Now in Cell Systems: Cancers cells cheat in hypoxia to continue to divide

A very long collaboration that started as a side gig in my postdoc with Chi V Dang (at UPenn), and continued over a decade through my stint at Yale with Andre Levchenko, and then for years at UConn is finally out! It all started with the observation of a strange phenomenon while I was characterizing a vector Chi V Dang’s lab had created. We found that a small number of cancer cells were not maintaining their HIF transcriptional activity at stable levels, and were cheating the other cells in hypoxia. There is much more to this story, so read along: (here is the link).

The observation was made a while back, but it took a long time to fully work out how the cells actually cheated, and whether it mattered in real cancers. Under hypoxia, cells stabilize a protein called HIF-1, which is a master regulator of oxygen response in the cells. When oxygen goes down, for example, HIF-1 signaling becomes high and takes the cells to an entirely new state. HIF-1 directs the cell division machinery to stop working, jumpstarts anaerobic respiration using a large quantity of glucose, and also makes cells secrete proteins to bring blood vessels towards themselves. We noted that noted that a small percentage of cells did not stabilize HIF-1, but instead oscillated it. As HIF-1 oscillated, and went from up to down to up again, cells could escape the HIF-1 imposed pause and continue to divide. In this way, these oscillating cells cheated and continue to divide, in spite of the very low oxygen levels.

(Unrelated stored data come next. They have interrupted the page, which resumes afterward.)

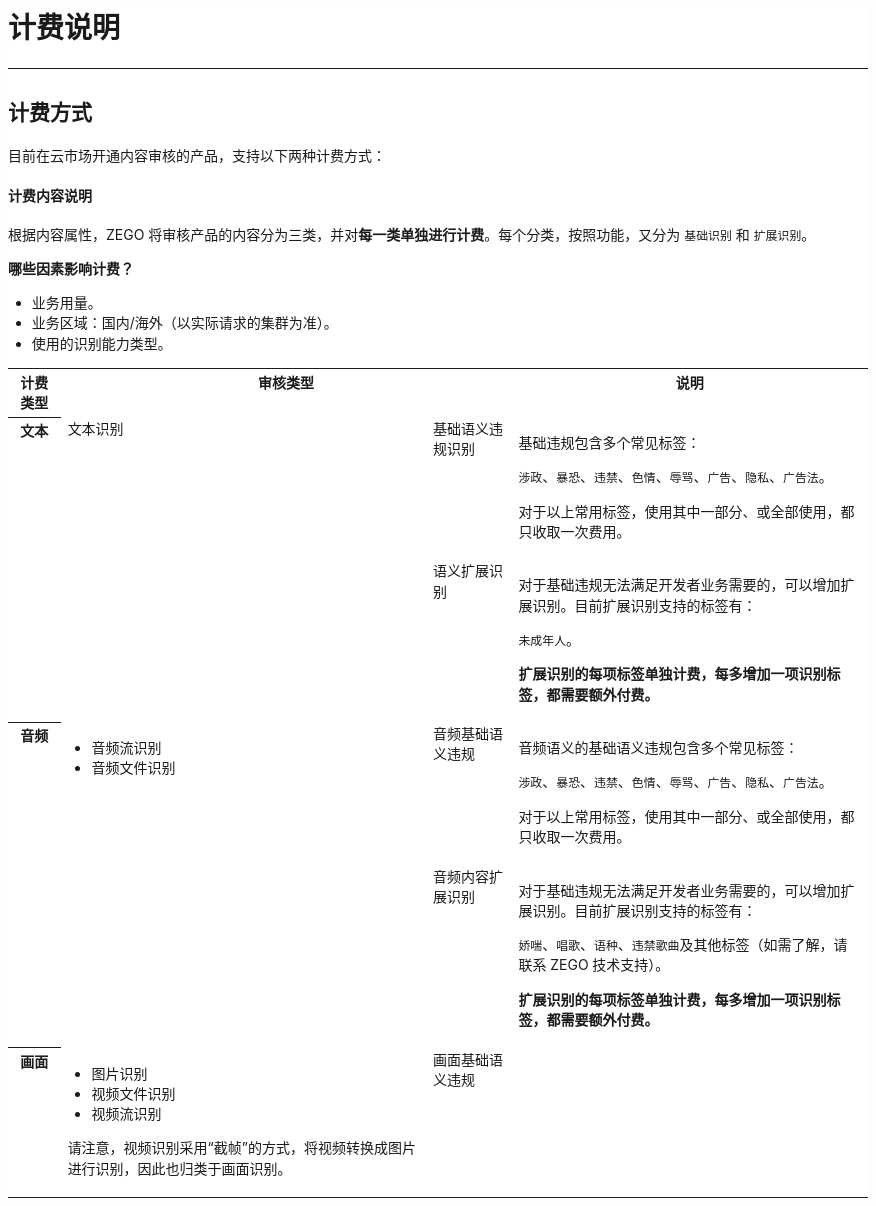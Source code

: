 # 计费说明

---

## 计费方式

目前在云市场开通内容审核的产品，支持以下两种计费方式：


<ChargeMethod />

#### 计费内容说明

根据内容属性，ZEGO 将审核产品的内容分为三类，并对**每一类单独进行计费**。每个分类，按照功能，又分为 `基础识别` 和 `扩展识别`。

<Warning title="注意">


**哪些因素影响计费？**

- 业务用量。
- 业务区域：国内/海外（以实际请求的集群为准）。
- 使用的识别能力类型。  

</Warning>



<table>
  
<tbody><tr>
<th>计费类型</th>
<th colspan="2">审核类型</th>
<th>说明</th>
</tr>
<tr>
<th rowspan="2">文本</th>
<td rowspan="2">文本识别</td>
<td>基础语义违规识别</td>
<td><p>基础违规包含多个常见标签：</p><p><code>涉政</code>、<code>暴恐</code>、<code>违禁</code>、<code>色情</code>、<code>辱骂</code>、<code>广告</code>、<code>隐私</code>、<code>广告法</code>。</p><p>对于以上常用标签，使用其中一部分、或全部使用，都只收取一次费用。</p></td>
</tr>
<tr>
<td>语义扩展识别</td>
<td><p>对于基础违规无法满足开发者业务需要的，可以增加扩展识别。目前扩展识别支持的标签有：</p><p><code>未成年人</code>。</p><p><b>扩展识别的每项标签单独计费，每多增加一项识别标签，都需要额外付费。</b></p></td>
</tr>
<tr>
<th rowspan="2">音频</th>
<td rowspan="2"><ul><li>音频流识别</li><li>音频文件识别</li></ul></td>
<td>音频基础语义违规</td>
<td><p>音频语义的基础语义违规包含多个常见标签：</p><p><code>涉政</code>、<code>暴恐</code>、<code>违禁</code>、<code>色情</code>、<code>辱骂</code>、<code>广告</code>、<code>隐私</code>、<code>广告法</code>。</p><p>对于以上常用标签，使用其中一部分、或全部使用，都只收取一次费用。</p></td>
</tr>
<tr>
<td>音频内容扩展识别</td>
<td><p>对于基础违规无法满足开发者业务需要的，可以增加扩展识别。目前扩展识别支持的标签有：</p><p><code>娇喘</code>、<code>唱歌</code>、<code>语种</code>、<code>违禁歌曲</code>及其他标签（如需了解，请联系 ZEGO 技术支持）。</p><p><b>扩展识别的每项标签单独计费，每多增加一项识别标签，都需要额外付费。</b></p></td>
</tr>
<tr>
<th rowspan="2">画面</th>
<td rowspan="2"><ul><li>图片识别</li><li>视频文件识别</li><li>视频流识别</li></ul><p>请注意，视频识别采用“截帧”的方式，将视频转换成图片进行识别，因此也归类于画面识别。</p></td>
<td>画面基础语义违规</td>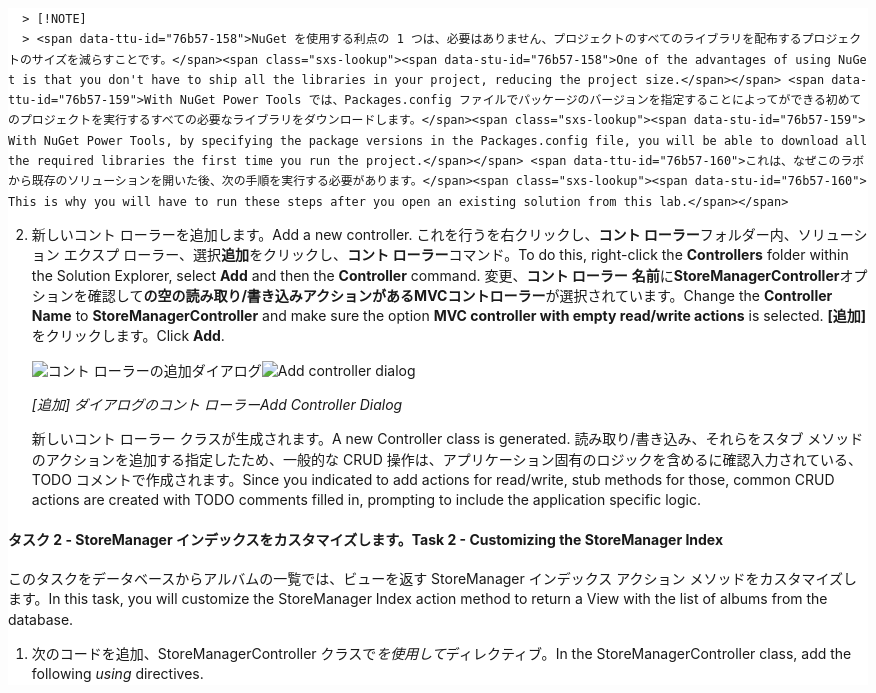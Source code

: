       > [!NOTE]
      > <span data-ttu-id="76b57-158">NuGet を使用する利点の 1 つは、必要はありません、プロジェクトのすべてのライブラリを配布するプロジェクトのサイズを減らすことです。</span><span class="sxs-lookup"><span data-stu-id="76b57-158">One of the advantages of using NuGet is that you don't have to ship all the libraries in your project, reducing the project size.</span></span> <span data-ttu-id="76b57-159">With NuGet Power Tools では、Packages.config ファイルでパッケージのバージョンを指定することによってができる初めてのプロジェクトを実行するすべての必要なライブラリをダウンロードします。</span><span class="sxs-lookup"><span data-stu-id="76b57-159">With NuGet Power Tools, by specifying the package versions in the Packages.config file, you will be able to download all the required libraries the first time you run the project.</span></span> <span data-ttu-id="76b57-160">これは、なぜこのラボから既存のソリューションを開いた後、次の手順を実行する必要があります。</span><span class="sxs-lookup"><span data-stu-id="76b57-160">This is why you will have to run these steps after you open an existing solution from this lab.</span></span>
2. <span data-ttu-id="76b57-161">新しいコント ローラーを追加します。</span><span class="sxs-lookup"><span data-stu-id="76b57-161">Add a new controller.</span></span> <span data-ttu-id="76b57-162">これを行うを右クリックし、**コント ローラー**フォルダー内、ソリューション エクスプ ローラー、選択**追加**をクリックし、**コント ローラー**コマンド。</span><span class="sxs-lookup"><span data-stu-id="76b57-162">To do this, right-click the **Controllers** folder within the Solution Explorer, select **Add** and then the **Controller** command.</span></span> <span data-ttu-id="76b57-163">変更、**コント ローラー** **名前**に**StoreManagerController**オプションを確認して**の空の読み取り/書き込みアクションがあるMVCコントローラー**が選択されています。</span><span class="sxs-lookup"><span data-stu-id="76b57-163">Change the **Controller** **Name** to **StoreManagerController** and make sure the option **MVC controller with empty read/write actions** is selected.</span></span> <span data-ttu-id="76b57-164">**[追加]** をクリックします。</span><span class="sxs-lookup"><span data-stu-id="76b57-164">Click **Add**.</span></span>

    <span data-ttu-id="76b57-165">![コント ローラーの追加ダイアログ](aspnet-mvc-4-helpers-forms-and-validation/_static/image1.png "コント ローラーの追加ダイアログ")</span><span class="sxs-lookup"><span data-stu-id="76b57-165">![Add controller dialog](aspnet-mvc-4-helpers-forms-and-validation/_static/image1.png "Add controller dialog")</span></span>

    <span data-ttu-id="76b57-166">*[追加] ダイアログのコント ローラー*</span><span class="sxs-lookup"><span data-stu-id="76b57-166">*Add Controller Dialog*</span></span>

    <span data-ttu-id="76b57-167">新しいコント ローラー クラスが生成されます。</span><span class="sxs-lookup"><span data-stu-id="76b57-167">A new Controller class is generated.</span></span> <span data-ttu-id="76b57-168">読み取り/書き込み、それらをスタブ メソッドのアクションを追加する指定したため、一般的な CRUD 操作は、アプリケーション固有のロジックを含めるに確認入力されている、TODO コメントで作成されます。</span><span class="sxs-lookup"><span data-stu-id="76b57-168">Since you indicated to add actions for read/write, stub methods for those, common CRUD actions are created with TODO comments filled in, prompting to include the application specific logic.</span></span>

<a id="Ex1Task2"></a>

<a id="Task_2_-_Customizing_the_StoreManager_Index"></a>
#### <a name="task-2---customizing-the-storemanager-index"></a><span data-ttu-id="76b57-169">タスク 2 - StoreManager インデックスをカスタマイズします。</span><span class="sxs-lookup"><span data-stu-id="76b57-169">Task 2 - Customizing the StoreManager Index</span></span>

<span data-ttu-id="76b57-170">このタスクをデータベースからアルバムの一覧では、ビューを返す StoreManager インデックス アクション メソッドをカスタマイズします。</span><span class="sxs-lookup"><span data-stu-id="76b57-170">In this task, you will customize the StoreManager Index action method to return a View with the list of albums from the database.</span></span>

1. <span data-ttu-id="76b57-171">次のコードを追加、StoreManagerController クラスで*を使用して*ディレクティブ。</span><span class="sxs-lookup"><span data-stu-id="76b57-171">In the StoreManagerController class, add the following *using* directives.</span></span>

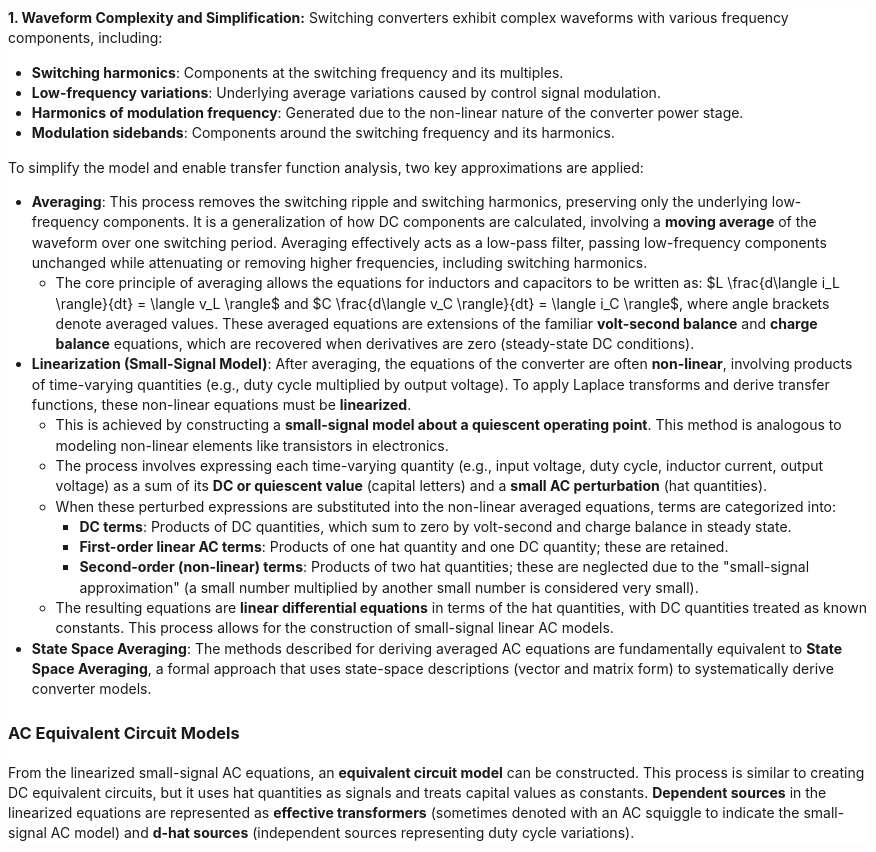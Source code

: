 **1. Waveform Complexity and Simplification:**
Switching converters exhibit complex waveforms with various frequency components, including:
*   **Switching harmonics**: Components at the switching frequency and its multiples.
*   **Low-frequency variations**: Underlying average variations caused by control signal modulation.
*   **Harmonics of modulation frequency**: Generated due to the non-linear nature of the converter power stage.
*   **Modulation sidebands**: Components around the switching frequency and its harmonics.

To simplify the model and enable transfer function analysis, two key approximations are applied:
*   **Averaging**: This process removes the switching ripple and switching harmonics, preserving only the underlying low-frequency components. It is a generalization of how DC components are calculated, involving a **moving average** of the waveform over one switching period. Averaging effectively acts as a low-pass filter, passing low-frequency components unchanged while attenuating or removing higher frequencies, including switching harmonics.
    *   The core principle of averaging allows the equations for inductors and capacitors to be written as: $L \frac{d\langle i_L \rangle}{dt} = \langle v_L \rangle$ and $C \frac{d\langle v_C \rangle}{dt} = \langle i_C \rangle$, where angle brackets denote averaged values. These averaged equations are extensions of the familiar **volt-second balance** and **charge balance** equations, which are recovered when derivatives are zero (steady-state DC conditions).
*   **Linearization (Small-Signal Model)**: After averaging, the equations of the converter are often **non-linear**, involving products of time-varying quantities (e.g., duty cycle multiplied by output voltage). To apply Laplace transforms and derive transfer functions, these non-linear equations must be **linearized**.
    *   This is achieved by constructing a **small-signal model about a quiescent operating point**. This method is analogous to modeling non-linear elements like transistors in electronics.
    *   The process involves expressing each time-varying quantity (e.g., input voltage, duty cycle, inductor current, output voltage) as a sum of its **DC or quiescent value** (capital letters) and a **small AC perturbation** (hat quantities).
    *   When these perturbed expressions are substituted into the non-linear averaged equations, terms are categorized into:
        *   **DC terms**: Products of DC quantities, which sum to zero by volt-second and charge balance in steady state.
        *   **First-order linear AC terms**: Products of one hat quantity and one DC quantity; these are retained.
        *   **Second-order (non-linear) terms**: Products of two hat quantities; these are neglected due to the "small-signal approximation" (a small number multiplied by another small number is considered very small).
    *   The resulting equations are **linear differential equations** in terms of the hat quantities, with DC quantities treated as known constants. This process allows for the construction of small-signal linear AC models.
*   **State Space Averaging**: The methods described for deriving averaged AC equations are fundamentally equivalent to **State Space Averaging**, a formal approach that uses state-space descriptions (vector and matrix form) to systematically derive converter models.

### AC Equivalent Circuit Models

From the linearized small-signal AC equations, an **equivalent circuit model** can be constructed. This process is similar to creating DC equivalent circuits, but it uses hat quantities as signals and treats capital values as constants. **Dependent sources** in the linearized equations are represented as **effective transformers** (sometimes denoted with an AC squiggle to indicate the small-signal AC model) and **d-hat sources** (independent sources representing duty cycle variations).
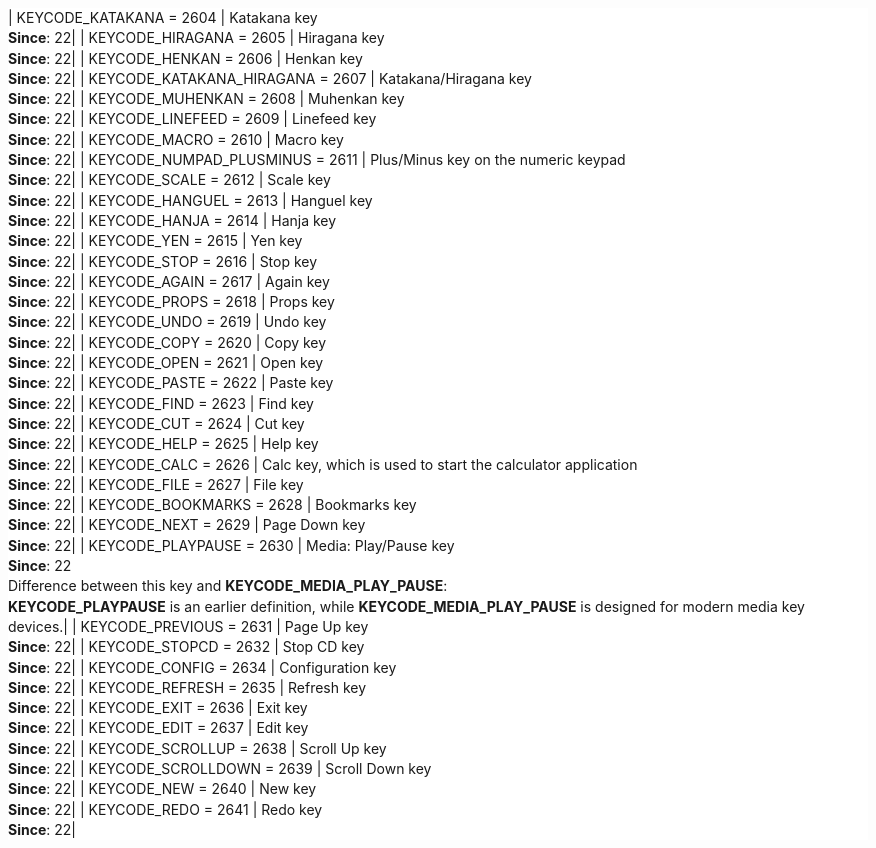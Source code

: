 | KEYCODE_KATAKANA = 2604 | Katakana key<br>**Since**: 22|
| KEYCODE_HIRAGANA = 2605 | Hiragana key<br>**Since**: 22|
| KEYCODE_HENKAN = 2606 | Henkan key<br>**Since**: 22|
| KEYCODE_KATAKANA_HIRAGANA = 2607 | Katakana/Hiragana key<br>**Since**: 22|
| KEYCODE_MUHENKAN = 2608 | Muhenkan key<br>**Since**: 22|
| KEYCODE_LINEFEED = 2609 | Linefeed key<br>**Since**: 22|
| KEYCODE_MACRO = 2610 | Macro key<br>**Since**: 22|
| KEYCODE_NUMPAD_PLUSMINUS = 2611 | Plus/Minus key on the numeric keypad<br>**Since**: 22|
| KEYCODE_SCALE = 2612 | Scale key<br>**Since**: 22|
| KEYCODE_HANGUEL = 2613 | Hanguel key<br>**Since**: 22|
| KEYCODE_HANJA = 2614 | Hanja key<br>**Since**: 22|
| KEYCODE_YEN = 2615 | Yen key<br>**Since**: 22|
| KEYCODE_STOP = 2616 | Stop key<br>**Since**: 22|
| KEYCODE_AGAIN = 2617 | Again key<br>**Since**: 22|
| KEYCODE_PROPS = 2618 | Props key<br>**Since**: 22|
| KEYCODE_UNDO = 2619 | Undo key<br>**Since**: 22|
| KEYCODE_COPY = 2620 | Copy key<br>**Since**: 22|
| KEYCODE_OPEN = 2621 | Open key<br>**Since**: 22|
| KEYCODE_PASTE = 2622 | Paste key<br>**Since**: 22|
| KEYCODE_FIND = 2623 | Find key<br>**Since**: 22|
| KEYCODE_CUT = 2624 | Cut key<br>**Since**: 22|
| KEYCODE_HELP = 2625 | Help key<br>**Since**: 22|
| KEYCODE_CALC = 2626 | Calc key, which is used to start the calculator application<br>**Since**: 22|
| KEYCODE_FILE = 2627 | File key<br>**Since**: 22|
| KEYCODE_BOOKMARKS = 2628 | Bookmarks key<br>**Since**: 22|
| KEYCODE_NEXT = 2629 | Page Down key<br>**Since**: 22|
| KEYCODE_PLAYPAUSE = 2630 | Media: Play/Pause key<br>**Since**: 22<br>Difference between this key and **KEYCODE_MEDIA_PLAY_PAUSE**:<br>**KEYCODE_PLAYPAUSE** is an earlier definition, while **KEYCODE_MEDIA_PLAY_PAUSE** is designed for modern media key devices.|
| KEYCODE_PREVIOUS = 2631 | Page Up key<br>**Since**: 22|
| KEYCODE_STOPCD = 2632 | Stop CD key<br>**Since**: 22|
| KEYCODE_CONFIG = 2634 | Configuration key<br>**Since**: 22|
| KEYCODE_REFRESH = 2635 | Refresh key<br>**Since**: 22|
| KEYCODE_EXIT = 2636 | Exit key<br>**Since**: 22|
| KEYCODE_EDIT = 2637 | Edit key<br>**Since**: 22|
| KEYCODE_SCROLLUP = 2638 | Scroll Up key<br>**Since**: 22|
| KEYCODE_SCROLLDOWN = 2639 | Scroll Down key<br>**Since**: 22|
| KEYCODE_NEW = 2640 | New key<br>**Since**: 22|
| KEYCODE_REDO = 2641 | Redo key<br>**Since**: 22|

We also found that cancer cells were communicating with each other, through lactate, a byproduct of glycolysis which is increased in hypoxia. At that time, lactate (or other metabolites) were not considered as signaling molecules, so it was quite a surprise. Cancers can accumulate a lot of lactate in their environment. We found was that it was lactate which was destabilizing HIF-1 in a small number of cells, pointing to a new role of lactate as a messenger. With Junaid Afzal (then at Hopkins), we worked out the details of the mechanism, finding that lactate was inducing increased degradation of HIF-1 in the lysosomes. HIF-1 is classically degraded in proteosomes, but a while back my friend, Maimon Hubbi from Semenza lab had reported (in a paper I co-authored) that HIF-1 could be degraded in lysosomes too, but we really did not know much significance of this finding. So it is satisfying that degradation of HIF-1 in lysosomes could allow a dynamic control of its activity.

Eventually at UConn, Yasir Suhail worked out the significance of these findings. He , looked at these genes in all human cancers and found a surprising presence of these genes in most cancers. Genes which are turned off by oscillating hypoxia were turned off in most cancers. It appeared that oscillation in HIF-1 levels may decrease tumor suppressor genes, and contribute to cancer growth in most cancers. The most interesting aspect is the universality of the phenomenon in all cancers. It seems this effect is pan-cancer, and not just in any cancer.

This unique phenomenon answers many conundrums about cancer, while opening new lines of scientific enquiry.